Data supplied:

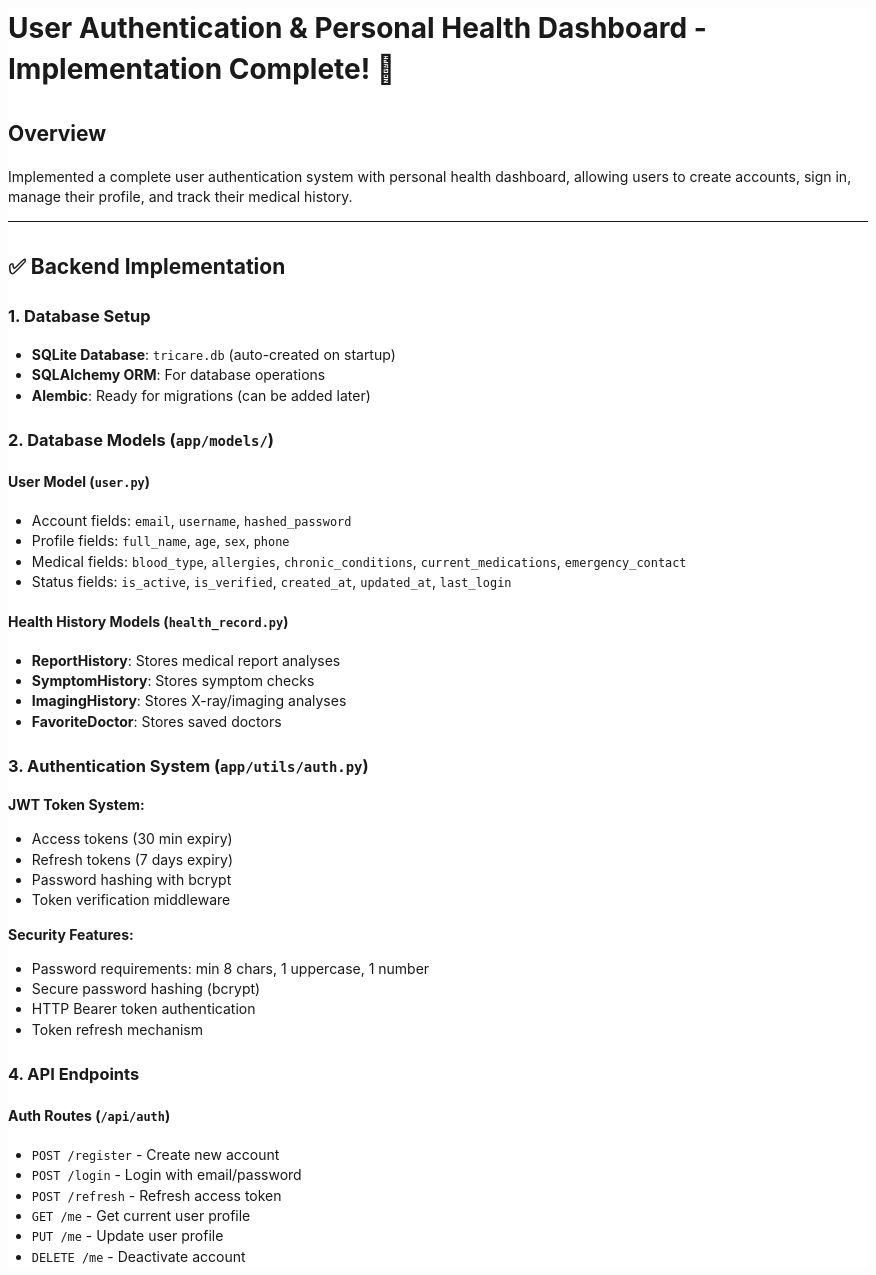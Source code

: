 # User Authentication & Personal Health Dashboard - Implementation Complete! 🎉

## Overview
Implemented a complete user authentication system with personal health dashboard, allowing users to create accounts, sign in, manage their profile, and track their medical history.

---

## ✅ Backend Implementation

### 1. **Database Setup**
- **SQLite Database**: `tricare.db` (auto-created on startup)
- **SQLAlchemy ORM**: For database operations
- **Alembic**: Ready for migrations (can be added later)

### 2. **Database Models** (`app/models/`)

#### User Model (`user.py`)
- Account fields: `email`, `username`, `hashed_password`
- Profile fields: `full_name`, `age`, `sex`, `phone`
- Medical fields: `blood_type`, `allergies`, `chronic_conditions`, `current_medications`, `emergency_contact`
- Status fields: `is_active`, `is_verified`, `created_at`, `updated_at`, `last_login`

#### Health History Models (`health_record.py`)
- **ReportHistory**: Stores medical report analyses
- **SymptomHistory**: Stores symptom checks
- **ImagingHistory**: Stores X-ray/imaging analyses
- **FavoriteDoctor**: Stores saved doctors

### 3. **Authentication System** (`app/utils/auth.py`)

**JWT Token System:**
- Access tokens (30 min expiry)
- Refresh tokens (7 days expiry)
- Password hashing with bcrypt
- Token verification middleware

**Security Features:**
- Password requirements: min 8 chars, 1 uppercase, 1 number
- Secure password hashing (bcrypt)
- HTTP Bearer token authentication
- Token refresh mechanism

### 4. **API Endpoints**

#### Auth Routes (`/api/auth`)
- `POST /register` - Create new account
- `POST /login` - Login with email/password
- `POST /refresh` - Refresh access token
- `GET /me` - Get current user profile
- `PUT /me` - Update user profile
- `DELETE /me` - Deactivate account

Try it: Restate the records above in full, word for word. Keep pictures out.

Solved problem:
Source code

: # User Authentication & Personal Health Dashboard - Implementation Complete! 🎉

## Overview
Implemented a complete user authentication system with personal health dashboard, allowing users to create accounts, sign in, manage their profile, and track their medical history.

---

## ✅ Backend Implementation

### 1. **Database Setup**
- **SQLite Database**: `tricare.db` (auto-created on startup)
- **SQLAlchemy ORM**: For database operations
- **Alembic**: Ready for migrations (can be added later)

### 2. **Database Models** (`app/models/`)

#### User Model (`user.py`)
- Account fields: `email`, `username`, `hashed_password`
- Profile fields: `full_name`, `age`, `sex`, `phone`
- Medical fields: `blood_type`, `allergies`, `chronic_conditions`, `current_medications`, `emergency_contact`
- Status fields: `is_active`, `is_verified`, `created_at`, `updated_at`, `last_login`

#### Health History Models (`health_record.py`)
- **ReportHistory**: Stores medical report analyses
- **SymptomHistory**: Stores symptom checks
- **ImagingHistory**: Stores X-ray/imaging analyses
- **FavoriteDoctor**: Stores saved doctors

### 3. **Authentication System** (`app/utils/auth.py`)

**JWT Token System:**
- Access tokens (30 min expiry)
- Refresh tokens (7 days expiry)
- Password hashing with bcrypt
- Token verification middleware

**Security Features:**
- Password requirements: min 8 chars, 1 uppercase, 1 number
- Secure password hashing (bcrypt)
- HTTP Bearer token authentication
- Token refresh mechanism

### 4. **API Endpoints**

#### Auth Routes (`/api/auth`)
- `POST /register` - Create new account
- `POST /login` - Login with email/password
- `POST /refresh` - Refresh access token
- `GET /me` - Get current user profile
- `PUT /me` - Update user profile
- `DELETE /me` - Deactivate account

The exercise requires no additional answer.